──────── Supplied material

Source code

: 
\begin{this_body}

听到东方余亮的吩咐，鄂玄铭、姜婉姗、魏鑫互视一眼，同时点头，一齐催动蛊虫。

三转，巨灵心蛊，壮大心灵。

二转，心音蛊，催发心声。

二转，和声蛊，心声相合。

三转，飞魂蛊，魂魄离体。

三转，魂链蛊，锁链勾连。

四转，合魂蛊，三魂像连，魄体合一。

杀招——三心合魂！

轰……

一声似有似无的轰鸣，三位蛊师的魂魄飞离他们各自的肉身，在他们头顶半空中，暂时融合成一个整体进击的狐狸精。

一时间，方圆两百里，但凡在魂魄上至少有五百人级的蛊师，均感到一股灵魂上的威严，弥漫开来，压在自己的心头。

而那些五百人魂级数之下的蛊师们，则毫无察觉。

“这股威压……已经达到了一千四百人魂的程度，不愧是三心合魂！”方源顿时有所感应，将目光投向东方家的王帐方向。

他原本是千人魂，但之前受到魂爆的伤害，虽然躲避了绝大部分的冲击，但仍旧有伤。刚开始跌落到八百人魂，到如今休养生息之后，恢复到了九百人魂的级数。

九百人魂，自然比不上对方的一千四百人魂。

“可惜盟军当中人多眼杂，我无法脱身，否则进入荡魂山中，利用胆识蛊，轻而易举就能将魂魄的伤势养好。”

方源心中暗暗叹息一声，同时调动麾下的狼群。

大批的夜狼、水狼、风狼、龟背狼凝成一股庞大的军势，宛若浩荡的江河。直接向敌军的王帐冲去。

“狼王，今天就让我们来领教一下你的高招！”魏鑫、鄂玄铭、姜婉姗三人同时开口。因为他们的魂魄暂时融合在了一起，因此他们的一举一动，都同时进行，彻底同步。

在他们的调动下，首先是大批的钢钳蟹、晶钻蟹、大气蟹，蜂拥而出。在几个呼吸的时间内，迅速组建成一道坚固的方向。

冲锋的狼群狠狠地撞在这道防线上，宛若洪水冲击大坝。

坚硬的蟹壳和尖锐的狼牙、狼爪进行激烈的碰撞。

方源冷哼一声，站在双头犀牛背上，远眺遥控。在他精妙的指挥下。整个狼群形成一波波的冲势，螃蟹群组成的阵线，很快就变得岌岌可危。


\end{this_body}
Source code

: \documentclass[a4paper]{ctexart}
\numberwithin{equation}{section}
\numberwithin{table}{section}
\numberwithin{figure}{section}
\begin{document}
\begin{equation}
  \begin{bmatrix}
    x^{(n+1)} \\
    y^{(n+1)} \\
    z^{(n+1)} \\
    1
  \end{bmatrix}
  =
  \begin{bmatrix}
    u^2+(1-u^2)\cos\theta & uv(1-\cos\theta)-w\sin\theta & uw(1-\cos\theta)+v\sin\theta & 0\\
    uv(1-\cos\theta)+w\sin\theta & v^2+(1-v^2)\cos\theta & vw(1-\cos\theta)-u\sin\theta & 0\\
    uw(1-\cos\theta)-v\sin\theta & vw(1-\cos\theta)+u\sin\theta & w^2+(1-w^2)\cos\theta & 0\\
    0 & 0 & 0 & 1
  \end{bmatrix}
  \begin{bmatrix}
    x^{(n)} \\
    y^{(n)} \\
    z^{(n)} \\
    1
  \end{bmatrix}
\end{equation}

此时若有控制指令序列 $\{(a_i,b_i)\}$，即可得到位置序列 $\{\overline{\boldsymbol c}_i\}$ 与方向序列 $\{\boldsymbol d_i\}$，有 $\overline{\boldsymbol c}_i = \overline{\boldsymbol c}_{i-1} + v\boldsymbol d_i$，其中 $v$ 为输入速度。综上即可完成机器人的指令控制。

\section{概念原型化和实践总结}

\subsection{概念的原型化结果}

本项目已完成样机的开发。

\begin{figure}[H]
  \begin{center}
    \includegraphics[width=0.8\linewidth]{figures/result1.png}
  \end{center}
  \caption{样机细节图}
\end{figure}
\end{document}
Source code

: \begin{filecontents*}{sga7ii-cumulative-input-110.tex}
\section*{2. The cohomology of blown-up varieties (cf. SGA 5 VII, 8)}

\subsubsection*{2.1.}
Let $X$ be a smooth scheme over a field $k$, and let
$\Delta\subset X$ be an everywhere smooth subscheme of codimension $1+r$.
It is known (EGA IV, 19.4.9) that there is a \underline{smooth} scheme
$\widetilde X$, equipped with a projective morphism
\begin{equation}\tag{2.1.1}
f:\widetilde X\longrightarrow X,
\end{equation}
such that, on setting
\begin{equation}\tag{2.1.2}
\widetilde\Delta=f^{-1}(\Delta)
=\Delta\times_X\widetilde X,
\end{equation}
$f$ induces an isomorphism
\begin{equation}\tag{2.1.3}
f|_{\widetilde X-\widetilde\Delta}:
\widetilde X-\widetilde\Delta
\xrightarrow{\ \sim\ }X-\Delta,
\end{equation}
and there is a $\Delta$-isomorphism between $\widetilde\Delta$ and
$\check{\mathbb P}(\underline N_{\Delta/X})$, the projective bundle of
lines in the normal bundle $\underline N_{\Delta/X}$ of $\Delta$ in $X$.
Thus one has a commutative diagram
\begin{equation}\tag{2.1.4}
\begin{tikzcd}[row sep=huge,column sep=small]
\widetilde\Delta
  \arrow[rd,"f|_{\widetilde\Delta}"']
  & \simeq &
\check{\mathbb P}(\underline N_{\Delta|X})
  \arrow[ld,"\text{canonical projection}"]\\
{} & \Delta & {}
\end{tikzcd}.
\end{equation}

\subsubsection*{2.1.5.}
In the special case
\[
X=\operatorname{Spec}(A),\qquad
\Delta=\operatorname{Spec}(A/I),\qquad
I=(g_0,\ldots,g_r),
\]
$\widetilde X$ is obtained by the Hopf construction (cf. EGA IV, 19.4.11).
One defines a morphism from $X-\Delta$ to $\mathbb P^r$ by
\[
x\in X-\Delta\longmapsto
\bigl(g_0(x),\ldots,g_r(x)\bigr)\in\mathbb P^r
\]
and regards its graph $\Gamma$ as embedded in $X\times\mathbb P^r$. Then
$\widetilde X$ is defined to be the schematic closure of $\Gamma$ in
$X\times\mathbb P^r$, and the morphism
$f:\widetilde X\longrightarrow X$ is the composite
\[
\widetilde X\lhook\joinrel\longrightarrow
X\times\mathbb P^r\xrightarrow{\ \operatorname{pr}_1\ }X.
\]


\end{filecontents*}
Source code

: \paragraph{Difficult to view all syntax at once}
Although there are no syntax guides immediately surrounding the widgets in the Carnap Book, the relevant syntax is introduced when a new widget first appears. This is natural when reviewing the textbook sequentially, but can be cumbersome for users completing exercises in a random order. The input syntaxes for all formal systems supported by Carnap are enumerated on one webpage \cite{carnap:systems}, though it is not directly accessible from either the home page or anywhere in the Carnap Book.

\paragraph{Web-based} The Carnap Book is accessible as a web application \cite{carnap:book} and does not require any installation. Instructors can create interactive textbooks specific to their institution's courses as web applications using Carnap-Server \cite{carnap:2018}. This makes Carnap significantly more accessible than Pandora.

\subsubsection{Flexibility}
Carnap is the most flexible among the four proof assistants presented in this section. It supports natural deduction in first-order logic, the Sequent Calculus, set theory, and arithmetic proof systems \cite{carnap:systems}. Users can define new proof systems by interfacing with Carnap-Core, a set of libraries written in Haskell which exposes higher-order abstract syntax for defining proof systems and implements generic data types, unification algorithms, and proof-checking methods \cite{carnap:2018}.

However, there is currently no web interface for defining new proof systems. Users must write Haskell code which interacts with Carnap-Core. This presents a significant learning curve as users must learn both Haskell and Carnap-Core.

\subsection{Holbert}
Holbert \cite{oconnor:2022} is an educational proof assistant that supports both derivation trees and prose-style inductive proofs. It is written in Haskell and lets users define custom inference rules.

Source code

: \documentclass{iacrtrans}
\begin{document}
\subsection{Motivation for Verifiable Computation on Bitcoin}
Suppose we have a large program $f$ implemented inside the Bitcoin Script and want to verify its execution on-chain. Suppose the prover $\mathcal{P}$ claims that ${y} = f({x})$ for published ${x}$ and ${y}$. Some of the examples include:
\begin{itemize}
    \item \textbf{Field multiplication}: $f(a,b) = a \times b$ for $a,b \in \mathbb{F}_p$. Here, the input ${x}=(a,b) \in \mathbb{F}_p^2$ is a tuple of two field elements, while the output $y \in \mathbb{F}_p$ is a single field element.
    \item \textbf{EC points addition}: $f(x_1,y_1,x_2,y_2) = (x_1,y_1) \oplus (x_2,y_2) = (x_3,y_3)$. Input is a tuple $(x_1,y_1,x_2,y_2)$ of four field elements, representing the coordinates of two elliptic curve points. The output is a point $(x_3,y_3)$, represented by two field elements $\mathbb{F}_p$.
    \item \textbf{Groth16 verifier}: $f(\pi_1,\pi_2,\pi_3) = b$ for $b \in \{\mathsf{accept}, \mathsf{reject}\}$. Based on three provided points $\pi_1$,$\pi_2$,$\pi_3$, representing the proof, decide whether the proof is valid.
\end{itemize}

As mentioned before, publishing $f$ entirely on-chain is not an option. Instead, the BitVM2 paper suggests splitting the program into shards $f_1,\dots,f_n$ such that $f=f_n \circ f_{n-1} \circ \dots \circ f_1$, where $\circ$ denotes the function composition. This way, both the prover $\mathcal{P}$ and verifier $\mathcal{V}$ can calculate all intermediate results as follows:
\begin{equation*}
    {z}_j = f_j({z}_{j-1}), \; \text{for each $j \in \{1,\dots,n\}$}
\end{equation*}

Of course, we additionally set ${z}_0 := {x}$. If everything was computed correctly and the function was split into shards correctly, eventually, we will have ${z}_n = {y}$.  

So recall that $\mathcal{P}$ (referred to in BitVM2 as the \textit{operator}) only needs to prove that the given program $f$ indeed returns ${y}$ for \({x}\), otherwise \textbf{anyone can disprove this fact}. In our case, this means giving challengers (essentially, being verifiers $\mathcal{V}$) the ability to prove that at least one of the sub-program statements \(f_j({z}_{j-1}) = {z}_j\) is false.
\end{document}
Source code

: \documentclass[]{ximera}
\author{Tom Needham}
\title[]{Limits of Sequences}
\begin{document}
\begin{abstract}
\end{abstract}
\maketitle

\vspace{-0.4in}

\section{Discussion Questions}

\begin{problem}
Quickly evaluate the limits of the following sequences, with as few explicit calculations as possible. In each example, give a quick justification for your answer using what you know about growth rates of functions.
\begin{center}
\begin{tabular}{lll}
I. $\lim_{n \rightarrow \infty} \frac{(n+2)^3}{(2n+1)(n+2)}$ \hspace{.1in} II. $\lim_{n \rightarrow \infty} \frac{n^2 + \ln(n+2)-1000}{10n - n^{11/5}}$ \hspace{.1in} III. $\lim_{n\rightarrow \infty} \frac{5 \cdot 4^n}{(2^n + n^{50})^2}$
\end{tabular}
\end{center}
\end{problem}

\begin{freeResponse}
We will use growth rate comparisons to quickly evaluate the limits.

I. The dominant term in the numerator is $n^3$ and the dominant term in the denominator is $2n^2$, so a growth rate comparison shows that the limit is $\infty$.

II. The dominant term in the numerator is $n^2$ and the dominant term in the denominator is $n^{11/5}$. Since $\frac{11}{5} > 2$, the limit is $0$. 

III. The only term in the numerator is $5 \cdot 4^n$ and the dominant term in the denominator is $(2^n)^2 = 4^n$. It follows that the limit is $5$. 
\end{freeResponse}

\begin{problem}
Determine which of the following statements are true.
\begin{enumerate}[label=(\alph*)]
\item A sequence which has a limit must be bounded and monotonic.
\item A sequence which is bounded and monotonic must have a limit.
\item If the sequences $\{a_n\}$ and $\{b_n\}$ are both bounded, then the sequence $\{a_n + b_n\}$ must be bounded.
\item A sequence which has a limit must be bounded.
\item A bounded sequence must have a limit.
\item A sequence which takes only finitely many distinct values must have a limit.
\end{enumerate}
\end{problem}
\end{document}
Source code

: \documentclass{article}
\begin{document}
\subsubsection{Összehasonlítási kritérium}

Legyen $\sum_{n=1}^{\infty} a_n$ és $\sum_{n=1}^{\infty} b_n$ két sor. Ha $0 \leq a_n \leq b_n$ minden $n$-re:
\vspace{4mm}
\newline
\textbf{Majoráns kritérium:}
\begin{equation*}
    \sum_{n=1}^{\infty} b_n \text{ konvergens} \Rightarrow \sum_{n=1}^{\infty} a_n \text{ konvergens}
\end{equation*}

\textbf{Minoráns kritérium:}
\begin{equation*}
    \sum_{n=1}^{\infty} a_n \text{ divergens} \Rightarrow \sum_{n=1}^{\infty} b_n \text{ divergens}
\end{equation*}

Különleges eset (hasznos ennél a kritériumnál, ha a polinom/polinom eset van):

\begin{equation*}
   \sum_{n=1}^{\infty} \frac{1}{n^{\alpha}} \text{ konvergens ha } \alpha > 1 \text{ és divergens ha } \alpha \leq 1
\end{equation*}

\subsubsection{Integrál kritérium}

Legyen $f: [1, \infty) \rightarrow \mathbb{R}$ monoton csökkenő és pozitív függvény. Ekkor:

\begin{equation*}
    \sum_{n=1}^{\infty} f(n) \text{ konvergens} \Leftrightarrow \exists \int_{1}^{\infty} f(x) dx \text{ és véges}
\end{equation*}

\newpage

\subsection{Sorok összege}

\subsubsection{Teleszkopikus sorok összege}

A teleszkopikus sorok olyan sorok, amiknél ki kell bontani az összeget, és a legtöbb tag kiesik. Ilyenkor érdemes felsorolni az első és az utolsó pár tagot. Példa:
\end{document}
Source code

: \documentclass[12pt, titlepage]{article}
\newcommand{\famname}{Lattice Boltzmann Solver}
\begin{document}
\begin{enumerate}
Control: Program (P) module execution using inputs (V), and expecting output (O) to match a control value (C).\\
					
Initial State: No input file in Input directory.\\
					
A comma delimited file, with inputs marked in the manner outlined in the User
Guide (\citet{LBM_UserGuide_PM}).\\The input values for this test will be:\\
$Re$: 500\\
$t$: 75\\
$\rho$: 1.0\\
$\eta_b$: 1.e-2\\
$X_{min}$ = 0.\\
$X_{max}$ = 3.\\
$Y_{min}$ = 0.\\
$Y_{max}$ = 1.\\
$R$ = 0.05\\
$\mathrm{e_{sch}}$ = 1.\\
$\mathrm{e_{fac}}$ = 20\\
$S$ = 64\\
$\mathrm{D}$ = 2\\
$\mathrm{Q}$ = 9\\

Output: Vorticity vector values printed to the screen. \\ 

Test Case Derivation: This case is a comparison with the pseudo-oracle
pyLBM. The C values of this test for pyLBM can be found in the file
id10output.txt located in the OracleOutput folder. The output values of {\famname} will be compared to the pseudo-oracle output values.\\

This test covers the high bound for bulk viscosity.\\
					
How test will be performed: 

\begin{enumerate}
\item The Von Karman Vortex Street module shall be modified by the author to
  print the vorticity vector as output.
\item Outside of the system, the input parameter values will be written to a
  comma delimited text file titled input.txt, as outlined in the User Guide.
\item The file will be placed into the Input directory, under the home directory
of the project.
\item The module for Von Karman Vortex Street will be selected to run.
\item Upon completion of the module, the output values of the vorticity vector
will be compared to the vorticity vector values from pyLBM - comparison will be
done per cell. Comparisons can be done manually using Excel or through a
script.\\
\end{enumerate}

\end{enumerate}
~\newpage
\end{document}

────────────────

*Task goal*:
All lines in the listing above with the string "prover" should be returned.

*Result of this exercise*:
Suppose we have a large program $f$ implemented inside the Bitcoin Script and want to verify its execution on-chain. Suppose the prover $\mathcal{P}$ claims that ${y} = f({x})$ for published ${x}$ and ${y}$. Some of the examples include:
As mentioned before, publishing $f$ entirely on-chain is not an option. Instead, the BitVM2 paper suggests splitting the program into shards $f_1,\dots,f_n$ such that $f=f_n \circ f_{n-1} \circ \dots \circ f_1$, where $\circ$ denotes the function composition. This way, both the prover $\mathcal{P}$ and verifier $\mathcal{V}$ can calculate all intermediate results as follows:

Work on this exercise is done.